After removing the decayed plastic in early 2019, several things were apparent. First, the decayed plastic had been under sustained tension sufficient to stretch the corners around the screw holes. Second, there were numerous cracks and bubbles in the plastic. The longer cracks appear to be perpendicular to the direction of maximum tension on the plastic, but some of the shorter cracks look almost random and the bubbles can be felt as lumps. Perhaps some of the cracks began as bubbles? Apparently, the plastic is outgassing some decay product. In any case, the bubbles and cracks were not apparent in when the memory module was first unwrapped.

After the decayed plastic was removed in 2019, it was set aside. The decay process continued. The photo here shows it as it was in mid 2022. By that point, the remains of this once flat sheet of plastic had separated into two extraordinarily delecate layers, each of which was slowly shattering under the internal tensions caused by the decay process. The shattered remains were discarded after taking this last photo.

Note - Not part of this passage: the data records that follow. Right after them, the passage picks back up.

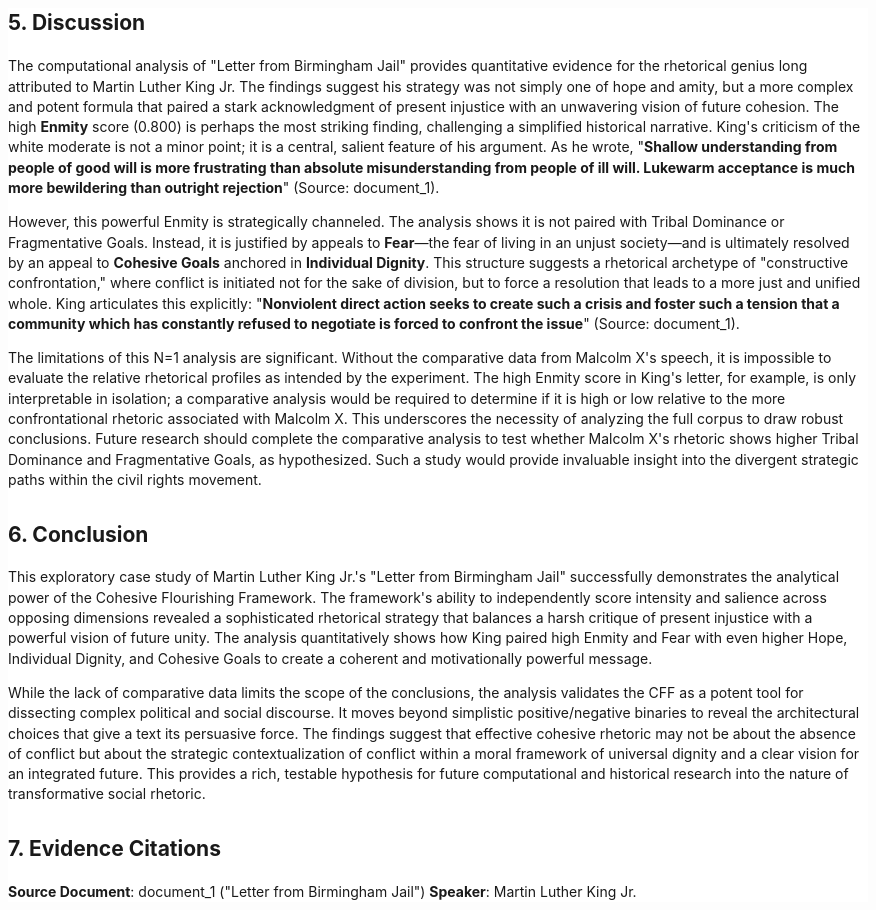 ## 5. Discussion

The computational analysis of "Letter from Birmingham Jail" provides quantitative evidence for the rhetorical genius long attributed to Martin Luther King Jr. The findings suggest his strategy was not simply one of hope and amity, but a more complex and potent formula that paired a stark acknowledgment of present injustice with an unwavering vision of future cohesion. The high **Enmity** score (0.800) is perhaps the most striking finding, challenging a simplified historical narrative. King's criticism of the white moderate is not a minor point; it is a central, salient feature of his argument. As he wrote, "**Shallow understanding from people of good will is more frustrating than absolute misunderstanding from people of ill will. Lukewarm acceptance is much more bewildering than outright rejection**" (Source: document_1).

However, this powerful Enmity is strategically channeled. The analysis shows it is not paired with Tribal Dominance or Fragmentative Goals. Instead, it is justified by appeals to **Fear**—the fear of living in an unjust society—and is ultimately resolved by an appeal to **Cohesive Goals** anchored in **Individual Dignity**. This structure suggests a rhetorical archetype of "constructive confrontation," where conflict is initiated not for the sake of division, but to force a resolution that leads to a more just and unified whole. King articulates this explicitly: "**Nonviolent direct action seeks to create such a crisis and foster such a tension that a community which has constantly refused to negotiate is forced to confront the issue**" (Source: document_1).

The limitations of this N=1 analysis are significant. Without the comparative data from Malcolm X's speech, it is impossible to evaluate the relative rhetorical profiles as intended by the experiment. The high Enmity score in King's letter, for example, is only interpretable in isolation; a comparative analysis would be required to determine if it is high or low relative to the more confrontational rhetoric associated with Malcolm X. This underscores the necessity of analyzing the full corpus to draw robust conclusions. Future research should complete the comparative analysis to test whether Malcolm X's rhetoric shows higher Tribal Dominance and Fragmentative Goals, as hypothesized. Such a study would provide invaluable insight into the divergent strategic paths within the civil rights movement.

## 6. Conclusion

This exploratory case study of Martin Luther King Jr.'s "Letter from Birmingham Jail" successfully demonstrates the analytical power of the Cohesive Flourishing Framework. The framework's ability to independently score intensity and salience across opposing dimensions revealed a sophisticated rhetorical strategy that balances a harsh critique of present injustice with a powerful vision of future unity. The analysis quantitatively shows how King paired high Enmity and Fear with even higher Hope, Individual Dignity, and Cohesive Goals to create a coherent and motivationally powerful message.

While the lack of comparative data limits the scope of the conclusions, the analysis validates the CFF as a potent tool for dissecting complex political and social discourse. It moves beyond simplistic positive/negative binaries to reveal the architectural choices that give a text its persuasive force. The findings suggest that effective cohesive rhetoric may not be about the absence of conflict but about the strategic contextualization of conflict within a moral framework of universal dignity and a clear vision for an integrated future. This provides a rich, testable hypothesis for future computational and historical research into the nature of transformative social rhetoric.

## 7. Evidence Citations

**Source Document**: document_1 ("Letter from Birmingham Jail")
**Speaker**: Martin Luther King Jr.
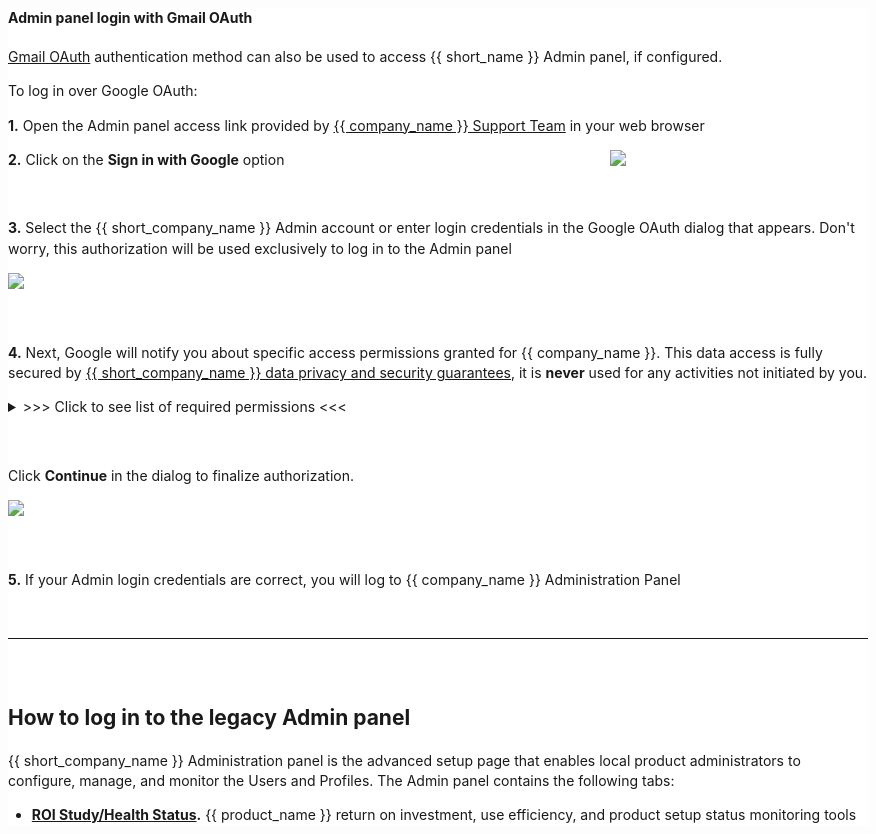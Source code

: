 #### Admin panel login with Gmail OAuth


[Gmail OAuth](https://developers.google.com/gmail/api/auth/about-auth) authentication method can also be used to access {{ short_name }} Admin panel, if configured.

To log in over Google OAuth:  

**1\.** Open the Admin panel access link provided by [{{ company_name }} Support Team](mailto:suport@revenuegrid.com) in your web browser  

<p><img src="..\..\assets\images\new-admin-panel\login\gmail.png" style="width:30%; display:inline-block; vertical-align:middle; margin-left:10px; float: right">
</p>

**2\.** Click on the **Sign in with Google** option  

<br>

**3\.** Select the {{ short_company_name }} Admin account or enter login credentials in the Google OAuth dialog that appears. Don't worry, this authorization will be used exclusively to log in to the Admin panel

<img src="..\..\assets\images\new-admin-panel\login\gmail2.png" style="width:60%;">

&nbsp;

**4\.** Next, Google will notify you about specific access permissions granted for {{ company_name }}. This data access is fully secured by [{{ short_company_name }} data privacy and security guarantees](../Privacy-and-Security/), it is **never** used for any activities not initiated by you.  

<details><summary> >>> Click to see list of required permissions <<< </summary></details>

&nbsp;

Click **Continue** in the dialog to finalize authorization.

<p><img src="..\..\assets\images\Configuration-&-Settings\Admin-Settings-&-Actions\How-to-Log-in-to-SmartCloud-Connect-Administration-Panel\gmail-continue.png" style="width:70%">
</p>

<br>

**5\.** If your Admin login credentials are correct, you will log to {{ company_name }} Administration Panel


<br>
<hr>
<br>

## How to log in to the legacy Admin panel

{{ short_company_name }} Administration panel is the advanced setup page that enables local product administrators to configure, manage, and monitor the Users and Profiles. The Admin panel contains the following tabs:

- **[ROI Study/Health Status](../Return-on-Investment-ROI-Usage-Efficiency-and-User-Setup-Status-Tools/).** {{ product_name }} return on investment, use efficiency, and product setup status monitoring tools
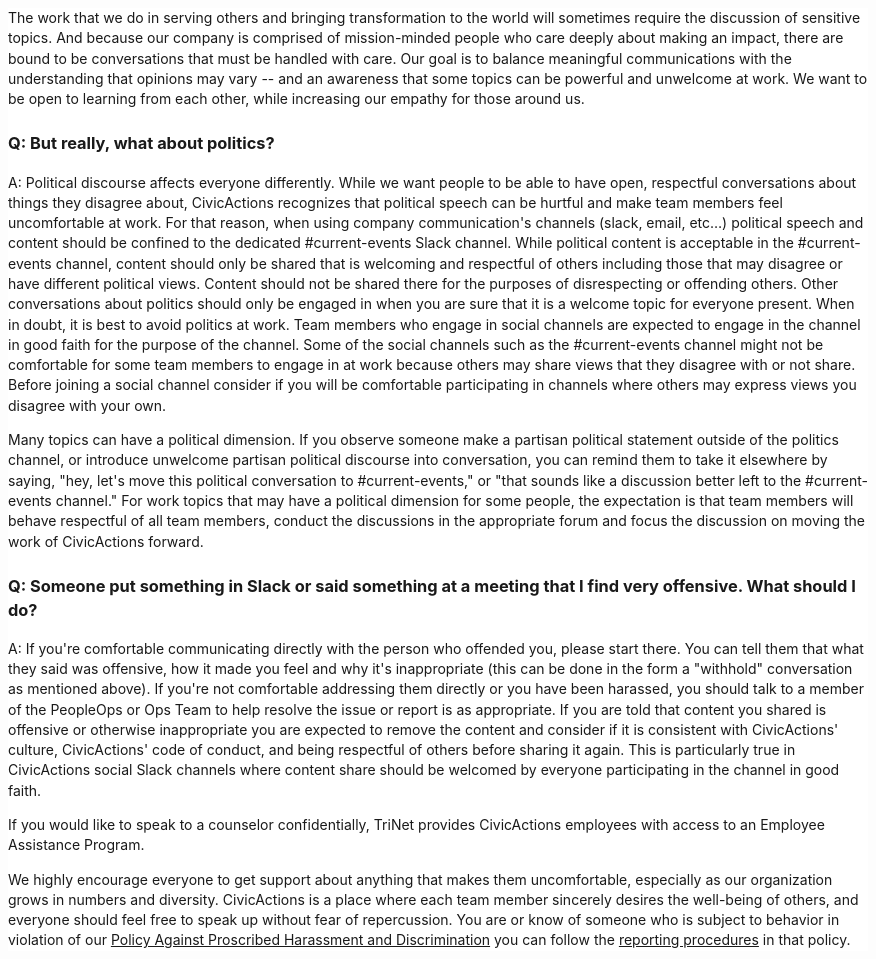 The work that we do in serving others and bringing transformation to the world will sometimes require the discussion of sensitive topics. And because our company is comprised of mission-minded people who care deeply about making an impact, there are bound to be conversations that must be handled with care. Our goal is to balance meaningful communications with the understanding that opinions may vary -- and an awareness that some topics can be powerful and unwelcome at work. We want to be open to learning from each other, while increasing our empathy for those around us.

### Q: But really, what about politics?

A: Political discourse affects everyone differently. While we want people to be able to have open, respectful conversations about things they disagree about, CivicActions recognizes that political speech can be hurtful and make team members feel uncomfortable at work. For that reason, when using company communication's channels (slack, email, etc…) political speech and content should be confined to the dedicated #current-events Slack channel. While political content is acceptable in the #current-events channel, content should only be shared that is welcoming and respectful of others including those that may disagree or have different political views. Content should not be shared there for the purposes of disrespecting or offending others. Other conversations about politics should only be engaged in when you are sure that it is a welcome topic for everyone present. When in doubt, it is best to avoid politics at work. Team members who engage in social channels are expected to engage in the channel in good faith for the purpose of the channel. Some of the social channels such as the #current-events channel might not be comfortable for some team members to engage in at work because others may share views that they disagree with or not share. Before joining a social channel consider if you will be comfortable participating in channels where others may express views you disagree with your own.

Many topics can have a political dimension. If you observe someone make a partisan political statement outside of the politics channel, or introduce unwelcome partisan political discourse into conversation, you can remind them to take it elsewhere by saying, "hey, let's move this political conversation to #current-events," or "that sounds like a discussion better left to the #current-events channel." For work topics that may have a political dimension for some people, the expectation is that team members will behave respectful of all team members, conduct the discussions in the appropriate forum and focus the discussion on moving the work of CivicActions forward.

### Q: Someone put something in Slack or said something at a meeting that I find very offensive. What should I do?

A: If you're comfortable communicating directly with the person who offended you, please start there. You can tell them that what they said was offensive, how it made you feel and why it's inappropriate (this can be done in the form a "withhold" conversation as mentioned above). If you're not comfortable addressing them directly or you have been harassed, you should talk to a member of the PeopleOps or Ops Team to help resolve the issue or report is as appropriate. If you are told that content you shared is offensive or otherwise inappropriate you are expected to remove the content and consider if it is consistent with CivicActions' culture, CivicActions' code of conduct, and being respectful of others before sharing it again. This is particularly true in CivicActions social Slack channels where content share should be welcomed by everyone participating in the channel in good faith.

If you would like to speak to a counselor confidentially, TriNet provides CivicActions employees with access to an Employee Assistance Program.

We highly encourage everyone to get support about anything that makes them uncomfortable, especially as our organization grows in numbers and diversity. CivicActions is a place where each team member sincerely desires the well-being of others, and everyone should feel free to speak up without fear of repercussion. You are or know of someone who is subject to behavior in violation of our [Policy Against Proscribed Harassment and Discrimination](https://handbook.civicactions.com/en/latest/030-policies/anti-harassment-policies/) you can follow the [reporting procedures](https://handbook.civicactions.com/en/latest/030-policies/anti-harassment-policies/#reporting-and-investigating-proscribed-harassment) in that policy.
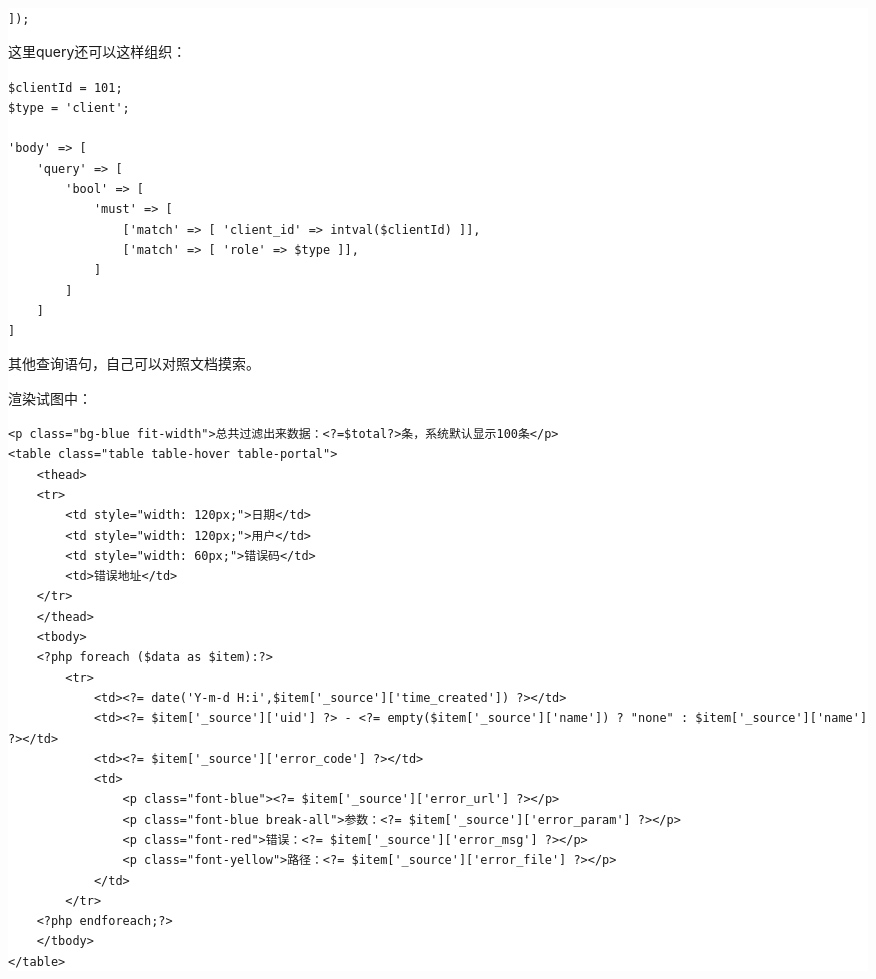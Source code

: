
 ```
]);
```

这里query还可以这样组织：
```
$clientId = 101;
$type = 'client';

'body' => [
    'query' => [
        'bool' => [
            'must' => [
                ['match' => [ 'client_id' => intval($clientId) ]],
                ['match' => [ 'role' => $type ]],
            ]
        ]
    ]
]
```

其他查询语句，自己可以对照文档摸索。

渲染试图中：
```
<p class="bg-blue fit-width">总共过滤出来数据：<?=$total?>条，系统默认显示100条</p>
<table class="table table-hover table-portal">
    <thead>
    <tr>
        <td style="width: 120px;">日期</td>
        <td style="width: 120px;">用户</td>
        <td style="width: 60px;">错误码</td>
        <td>错误地址</td>
    </tr>
    </thead>
    <tbody>
    <?php foreach ($data as $item):?>
        <tr>
            <td><?= date('Y-m-d H:i',$item['_source']['time_created']) ?></td>
            <td><?= $item['_source']['uid'] ?> - <?= empty($item['_source']['name']) ? "none" : $item['_source']['name'] ?></td>
            <td><?= $item['_source']['error_code'] ?></td>
            <td>
                <p class="font-blue"><?= $item['_source']['error_url'] ?></p>
                <p class="font-blue break-all">参数：<?= $item['_source']['error_param'] ?></p>
                <p class="font-red">错误：<?= $item['_source']['error_msg'] ?></p>
                <p class="font-yellow">路径：<?= $item['_source']['error_file'] ?></p>
            </td>
        </tr>
    <?php endforeach;?>
    </tbody>
</table>
```
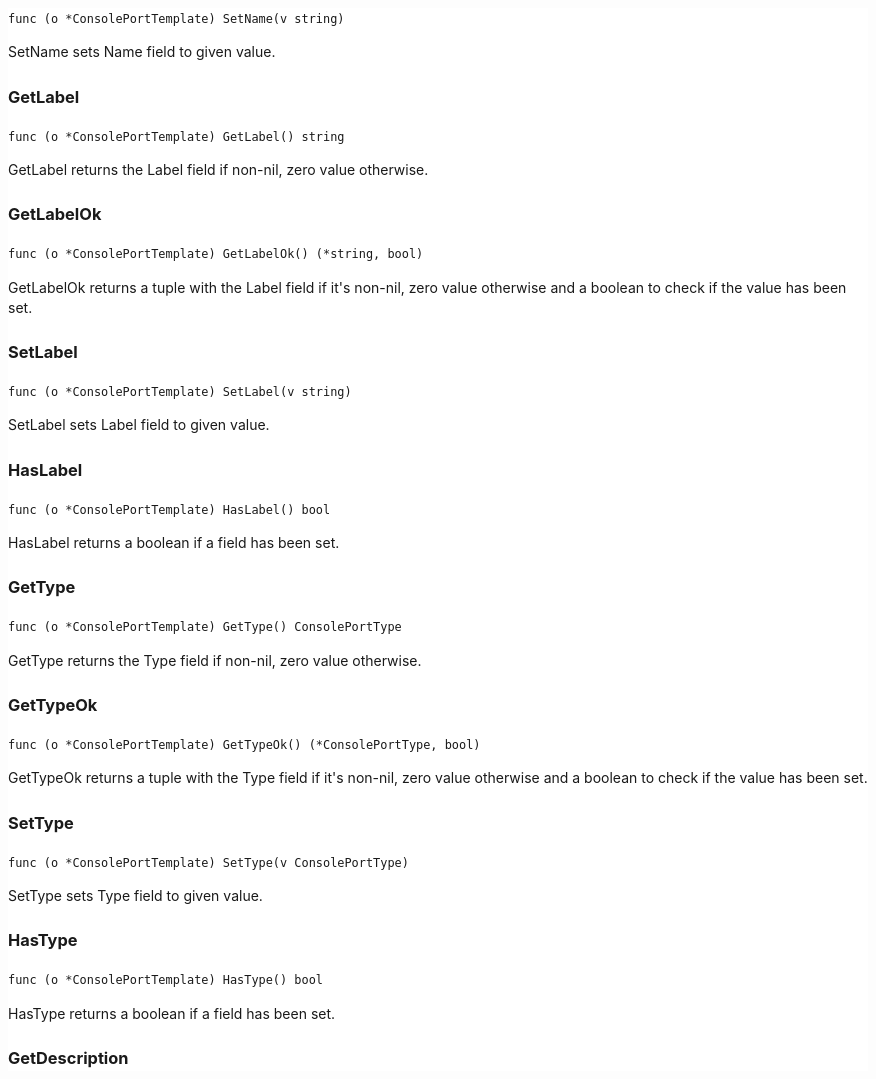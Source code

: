 `func (o *ConsolePortTemplate) SetName(v string)`

SetName sets Name field to given value.


### GetLabel

`func (o *ConsolePortTemplate) GetLabel() string`

GetLabel returns the Label field if non-nil, zero value otherwise.

### GetLabelOk

`func (o *ConsolePortTemplate) GetLabelOk() (*string, bool)`

GetLabelOk returns a tuple with the Label field if it's non-nil, zero value otherwise
and a boolean to check if the value has been set.

### SetLabel

`func (o *ConsolePortTemplate) SetLabel(v string)`

SetLabel sets Label field to given value.

### HasLabel

`func (o *ConsolePortTemplate) HasLabel() bool`

HasLabel returns a boolean if a field has been set.

### GetType

`func (o *ConsolePortTemplate) GetType() ConsolePortType`

GetType returns the Type field if non-nil, zero value otherwise.

### GetTypeOk

`func (o *ConsolePortTemplate) GetTypeOk() (*ConsolePortType, bool)`

GetTypeOk returns a tuple with the Type field if it's non-nil, zero value otherwise
and a boolean to check if the value has been set.

### SetType

`func (o *ConsolePortTemplate) SetType(v ConsolePortType)`

SetType sets Type field to given value.

### HasType

`func (o *ConsolePortTemplate) HasType() bool`

HasType returns a boolean if a field has been set.

### GetDescription
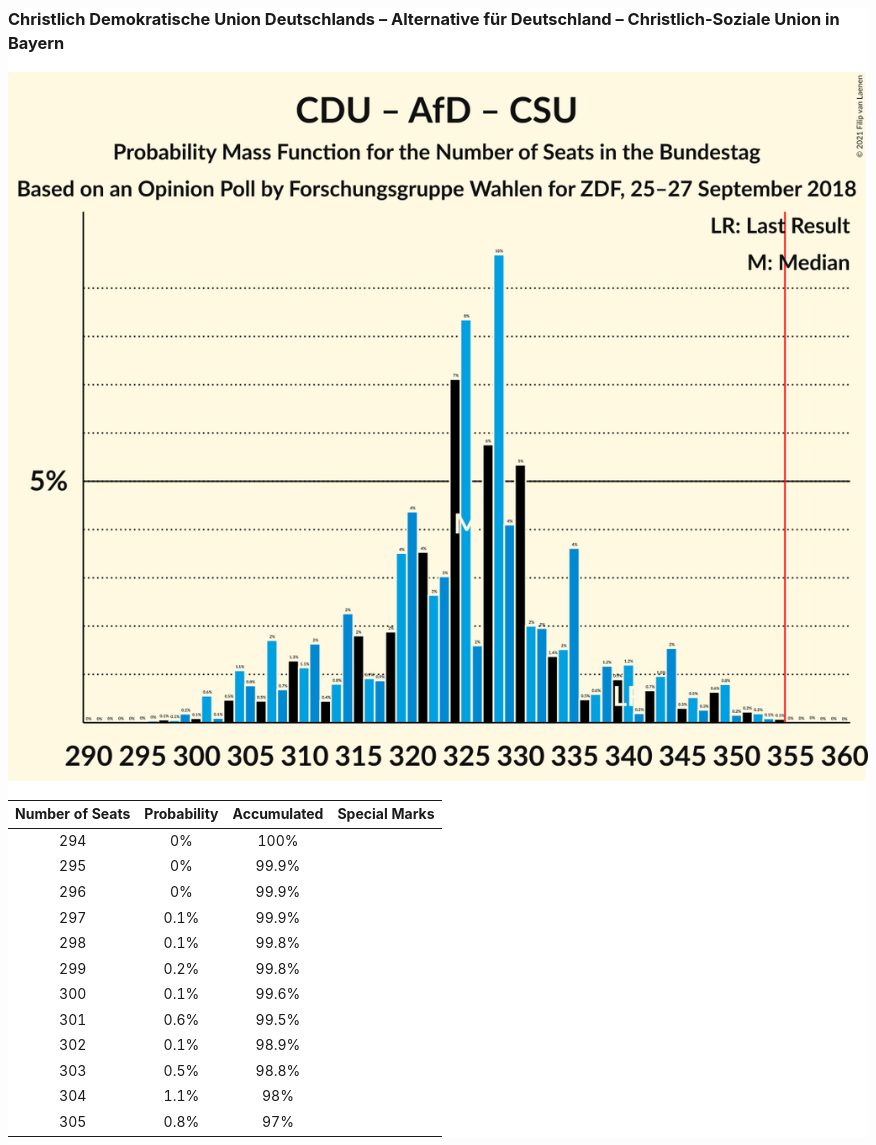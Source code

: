 ### Christlich Demokratische Union Deutschlands – Alternative für Deutschland – Christlich-Soziale Union in Bayern

![Graph with seats probability mass function not yet produced](2018-09-27-ForschungsgruppeWahlen-coalitions-seats-pmf-cdu–afd–csu.png "Seats Probability Mass Function")

| Number of Seats | Probability | Accumulated | Special Marks |
|:---------------:|:-----------:|:-----------:|:-------------:|
| 294 | 0% | 100% |  |
| 295 | 0% | 99.9% |  |
| 296 | 0% | 99.9% |  |
| 297 | 0.1% | 99.9% |  |
| 298 | 0.1% | 99.8% |  |
| 299 | 0.2% | 99.8% |  |
| 300 | 0.1% | 99.6% |  |
| 301 | 0.6% | 99.5% |  |
| 302 | 0.1% | 98.9% |  |
| 303 | 0.5% | 98.8% |  |
| 304 | 1.1% | 98% |  |
| 305 | 0.8% | 97% |  |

Note that the entire core memory appears to have been stored at room temperature with little exposure to direct sunlight since it was obtained by the University of Iowa. The storage area in the Physics Department's Van de Graff lab was windowless, and the bookshelf where it was has been stored in the U. of Iowa Computer Sience Department is in a faculty office. Prior to the construction of Van Allen Hall in 1964, the memory may have been stored in un-air-conditioned space, but since then, it is unlikely to have been exposed to temperatures outside the range 65 — 90°F (18 — 32°C). (The high temperature in this range is the result of heating system malfunction in the winter, but it is well within the standard range for commercial electronics, where temperatures up to 70°C are considered normal in the interior of electronics enclosures.)

The shrinking plastic cover did more than merely distort the core plane, it tore some of the wires loose along the edge where the core plane was jumpered to the single row of cores joining the two planes. In the photo to the right, the 8 wires on the left side are pulled loose, while the wires on the right are still connected. After the warped plastic cover was removed, the fiberglass frame of the core plane sprung back up, pushing some of the loose wires up while bending others.